MARCH 2023 · ADVENTURE
Eryri: Snowdonia - Before the Blizzard Hits
Ogwen Valley, Eryri
Two days in the Ogwen Valley watching the weather arrive. The sequence of it was the subject.

Day one: peaks sharp against a pale sky, snow on the upper faces, the ridgeline defined. The view from inside the tent — fabric framing the opening, mountains beyond it, the familiar tent-door framing that is also just what you see when you're lying there looking out. There's a small shelter in the moorland, low and functional, visible against the slope. I shot from it in the wind.
The layering-away of the mountains into mist is a process you can watch in real time if you pay attention.
Ogwen Valley — March 2023

Day two: the fog started at the summits and moved down. The layering-away of the mountains into mist is a process you can watch in real time if you pay attention. One ridge, then the next, then the valley walls softening. The peaks that were sharp the previous morning became approximate shapes, then grey suggestions, then nothing.


I was heading out by the time the snow actually started.

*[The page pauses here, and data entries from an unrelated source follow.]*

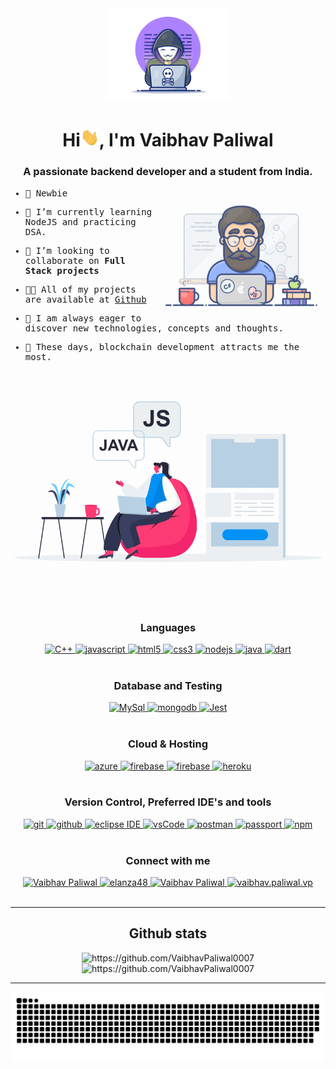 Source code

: <div align="center">
  <img width="200rem"; height="auto" src="./resources/img/materialHacker.png"/>
  <h1>Hi<img width="30rem" src="./resources/img/waving.gif">, I'm Vaibhav Paliwal</h1>
  <h3>A passionate backend developer and a student from India.</h3>
</div>

<div>
  <samp>
  <img align="right" width="270rem" height="auto" src="./resources/img/geek.gif"/>

- 🙂 Newbie

- 🌱 I’m currently learning NodeJS and practicing DSA.

- 👯 I’m looking to collaborate on <strong>Full Stack projects</strong>

- 👨‍💻 All of my projects are available at [Github](https://github.com/VaibhavPaliwal0007)

- 🖤 I am always eager to discover new technologies, concepts and thoughts.

- 🤒 These days, blockchain development attracts me the most.

  </samp>
</div>

<div>
  <div align="center">
    <img width="500rem" height="auto" src="./resources/img/coders-prog.gif"/>
  </div>

  <div align="center">
    <h3>Languages</h3>
    <a href="https://www.w3schools.com/cpp/" target="_blank"> 
    <img alt="C++" src="https://img.shields.io/badge/C++-00599C.svg?&style=for-the-badge&logo=cplusplus&logoColor=red">
     </a> 
    </a>
    <a href="https://developer.mozilla.org/en-US/docs/Web/JavaScript" target="_blank"> 
      <img src="https://img.shields.io/badge/Javascript-F7DF1E.svg?style=for-the-badge&logo=javascript&logoColor=black"
        alt="javascript"/> 
    </a>
    <a href="https://www.w3.org/html/" target="_blank"> 
      <img src="https://img.shields.io/badge/html-E34F26.svg?style=for-the-badge&logo=html5&logoColor=white"
        alt="html5"/> 
    </a>
    <a href="https://www.w3schools.com/css/" target="_blank">
      <img src="https://img.shields.io/badge/css-1572B6.svg?style=for-the-badge&logo=css3&logoColor=white"
        alt="css3"/>
    </a>
     <a href="https://nodejs.org" target="_blank"> 
      <img src="https://img.shields.io/badge/node.js-339933.svg?style=for-the-badge&logo=nodedotjs&logoColor=white"
        alt="nodejs"/> 
    </a>
    <a href="https://www.java.com" target="_blank"> 
      <img src="https://img.shields.io/badge/Java-007396.svg?style=for-the-badge&logo=java&logoColor=white" 
        alt="java"/> 
    </a>
    <a href="https://dart.dev/guides" target="_blank">
      <img src="https://shields.io/badge/Dart-0175C2.svg?&style=for-the-badge&logo=Dart&logoColor=white" alt="dart"> 
    </a>
  </div>
  <br>

  <div align="center">
    <h3>Database and Testing</h3>
    <a href="https://dev.mysql.com/doc/" target="_blank"> 
      <img src="https://img.shields.io/badge/MySQL-4479A1.svg?&color=pink&style=for-the-badge&logo=MySQL&logoColor=white"
        alt="MySql"/> 
    </a>
    <a href="https://www.mongodb.com/" target="_blank"> 
      <img src="https://img.shields.io/badge/mongodb-47A248.svg?style=for-the-badge&logo=mongodb&logoColor=white"
        alt="mongodb"/> 
    </a> 
     <a href="https://jestjs.io/docs/getting-started" target="_blank"> 
      <img src="https://shields.io/badge/Jest-C21325.svg?&color=important&style=for-the-badge&logo=Jest&logoColor=white"
        alt="Jest"/> 
    </a> 
  
  </div>
  <br>
  <div align="center">
    <h3>Cloud & Hosting</h3>
    <a href="https://azure.microsoft.com/en-in/" target="_blank">
      <img  src="https://img.shields.io/badge/Azure-0078D4?style=for-the-badge&logo=microsoftazure&logoColor=white" alt="azure"/> 
    </a>
    <a href="https://firebase.google.com/" target="_blank">
      <img src="https://img.shields.io/badge/firebase-FFCA28.svg?style=for-the-badge&logo=firebase&logoColor=black" alt="firebase"/>
    </a>
    <a href="https://netlify.com/" target="_blank">
      <img src="https://img.shields.io/badge/netlify-00C7B7.svg?style=for-the-badge&logo=netlify&logoColor=black" alt="firebase"/>
    </a>
    <a href="https://heroku.com" target="_blank"> 
      <img src="https://img.shields.io/badge/heroku-430098.svg?style=for-the-badge&logo=heroku&logoColor=white"
        alt="heroku"/> 
    </a> 
  </div>
<br>
  <div align="center">
    <h3>Version Control, Preferred IDE's and tools</h3>
    <a href="https://git-scm.com/" target="_blank">
      <img src="https://img.shields.io/badge/git-F05032.svg?style=for-the-badge&logo=git&logoColor=white"
        alt="git"/>
    </a>
    <a href="https://github.com/VaibhavPaliwal0007" target="_blank">
      <img src="https://img.shields.io/badge/github-181717.svg?style=for-the-badge&logo=github&logoColor=white" alt="github" />
    </a>
     <a href="https://eclipse.org" target="_blank">
      <img src="https://img.shields.io/badge/eclipse-2C2255.svg?style=for-the-badge&logo=eclipse&logoColor=white" alt="eclipse IDE"/> 
    </a>
    <a href="https://code.visualstudio.com/" target="_blank">
      <img src="https://img.shields.io/badge/vscode-007ACC.svg?style=for-the-badge&logo=visualstudiocode&logoColor=white" alt="vsCode"/> 
    </a>
    <a href="https://postman.com" target="_blank"> 
      <img src="https://img.shields.io/badge/postman-FF6C37.svg?style=for-the-badge&logo=postman&logoColor=white" alt="postman"/>
    </a>
    <a href="http://www.passportjs.org" target="_blank">
     <img src="https://shields.io/badge/Passport-34E27A.svg?&color=bluevviolet&style=for-the-badge&logo=Passport&logoColor=white" alt="passport">
    </a>
    <a href="https://www.npmjs.com" target="_blank">
     <img src="https://shields.io/badge/npm-CB3837.svg?&color=ff69b4&style=for-the-badge&logo=Jest&logoColor=white" alt="npm">
    </a>
  </div>
</div>
</details>
<br>
<div align="center">
  <h3>Connect with me</h3>
  <div>
    <a  href="https://www.linkedin.com/in/vaibhav-paliwal-47325b207/" target="_blank">
      <img src="https://img.shields.io/badge/Linked%20In-0A66C2.svg?style=for-the-badge&logo=linkedin&logoColor=white" alt="Vaibhav Paliwal"/>
    </a>
    <a href="https://twitter.com/vaibhavvp_" target="_blank">
      <img src="https://img.shields.io/badge/Twitter-1DA1F2.svg?style=for-the-badge&logo=twitter&logoColor=white" alt="elanza48"/>
    </a>
    <a href="https://www.leetcode.com/Vp-" target="_blank">
      <img src="https://img.shields.io/badge/LeetCode-FFA116.svg?style=for-the-badge&logo=leetcode&logoColor=black" alt="Vaibhav Paliwal"/>
    </a>
    <a href="https://www.instagram.com/vaibhav.paliwal.vp/" target="_blank">
      <img src="https://shields.io/badge/Instagram-E4405F.svg?&color=ff69b4&style=for-the-badge&logo=Jest&logoColor=white"
      alt="vaibhav.paliwal.vp">
    </a>
  </div>
</div>
<br>
<hr>
<div align="center">
  <h2>Github stats</h2> 
  <img src="https://github-readme-stats.vercel.app/api?username=VaibhavPaliwal0007&show_icons=true&theme=tokyonight&hide_border=true&locale=en"
    alt="https://github.com/VaibhavPaliwal0007" />
  <img src="https://github-readme-streak-stats.herokuapp.com/?user=VaibhavPaliwal0007&theme=material-palenight" alt="https://github.com/VaibhavPaliwal0007" />
</div>
<hr>
<div align="center">
  <img  src="resources/img/github-contribution-grid-snake.svg"
    alt="Vaibhav Paliwal" />
</div>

But the hour before it — when the fog was down and the light had gone flat and everything was the same grey-white — is the hour this series is about. One frame: Tryfan's flanks disappearing into cloud, the moorland in the foreground still visible, the mountain already half-gone. Another: the valley from low down, the ridgelines layered and receding into mist, no colour distinction between sky and stone.

A mountain stream moving through moorland, the far peaks still carrying some snow. That image is from the first day. You can see the difference between the two days in what the light is doing.
By the time the snow really hit, I was already on the road south.